- _Task instructions_
Give the listing again word for word. Skip the pictures.

- _Dataset excerpts_
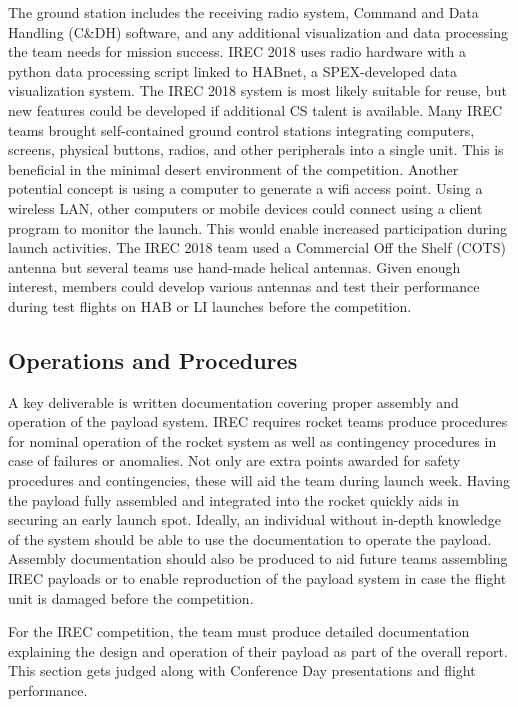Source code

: \documentclass[conference]{IEEEtran} %
\begin{document}
The ground station includes the receiving radio system, Command and Data Handling (C\&DH) software, and any additional visualization and data processing the team needs for mission success. IREC 2018 uses radio hardware with a python data processing script linked to HABnet, a SPEX-developed data visualization system. The IREC 2018 system is most likely suitable for reuse, but new features could be developed if additional CS talent is available. Many IREC teams brought self-contained ground control stations integrating computers, screens, physical buttons, radios, and other peripherals into a single unit. This is beneficial in the minimal desert environment of the competition. Another potential concept is using a computer to generate a wifi access point. Using a wireless LAN, other computers or mobile devices could connect using a client program to monitor the launch. This would enable increased participation during launch activities. The IREC 2018 team used a Commercial Off the Shelf (COTS) antenna but several teams use hand-made helical antennas. Given enough interest, members could develop various antennas and test their performance during test flights on HAB or LI launches before the competition. 

\subsection{Operations and Procedures}
\label{subsec:opsproc}

A key deliverable is written documentation covering proper assembly and operation of the payload system. IREC requires rocket teams produce procedures for nominal operation of the rocket system as well as contingency procedures in case of failures or anomalies. Not only are extra points awarded for safety procedures and contingencies, these will aid the team during launch week. Having the payload fully assembled and integrated into the rocket quickly aids in securing an early launch spot. Ideally, an individual without in-depth knowledge of the system should be able to use the documentation to operate the payload. Assembly documentation should also be produced to aid future teams assembling IREC payloads or to enable reproduction of the payload system in case the flight unit is damaged before the competition.

For the IREC competition, the team must produce detailed documentation explaining the design and operation of their payload as part of the overall report. This section gets judged along with Conference Day presentations and flight performance.
\end{document}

- _Task output_
Source code

: \documentclass[conference]{IEEEtran} %
\begin{document}
The ground station includes the receiving radio system, Command and Data Handling (C\&DH) software, and any additional visualization and data processing the team needs for mission success. IREC 2018 uses radio hardware with a python data processing script linked to HABnet, a SPEX-developed data visualization system. The IREC 2018 system is most likely suitable for reuse, but new features could be developed if additional CS talent is available. Many IREC teams brought self-contained ground control stations integrating computers, screens, physical buttons, radios, and other peripherals into a single unit. This is beneficial in the minimal desert environment of the competition. Another potential concept is using a computer to generate a wifi access point. Using a wireless LAN, other computers or mobile devices could connect using a client program to monitor the launch. This would enable increased participation during launch activities. The IREC 2018 team used a Commercial Off the Shelf (COTS) antenna but several teams use hand-made helical antennas. Given enough interest, members could develop various antennas and test their performance during test flights on HAB or LI launches before the competition. 

\subsection{Operations and Procedures}
\label{subsec:opsproc}

A key deliverable is written documentation covering proper assembly and operation of the payload system. IREC requires rocket teams produce procedures for nominal operation of the rocket system as well as contingency procedures in case of failures or anomalies. Not only are extra points awarded for safety procedures and contingencies, these will aid the team during launch week. Having the payload fully assembled and integrated into the rocket quickly aids in securing an early launch spot. Ideally, an individual without in-depth knowledge of the system should be able to use the documentation to operate the payload. Assembly documentation should also be produced to aid future teams assembling IREC payloads or to enable reproduction of the payload system in case the flight unit is damaged before the competition.

For the IREC competition, the team must produce detailed documentation explaining the design and operation of their payload as part of the overall report. This section gets judged along with Conference Day presentations and flight performance.
\end{document}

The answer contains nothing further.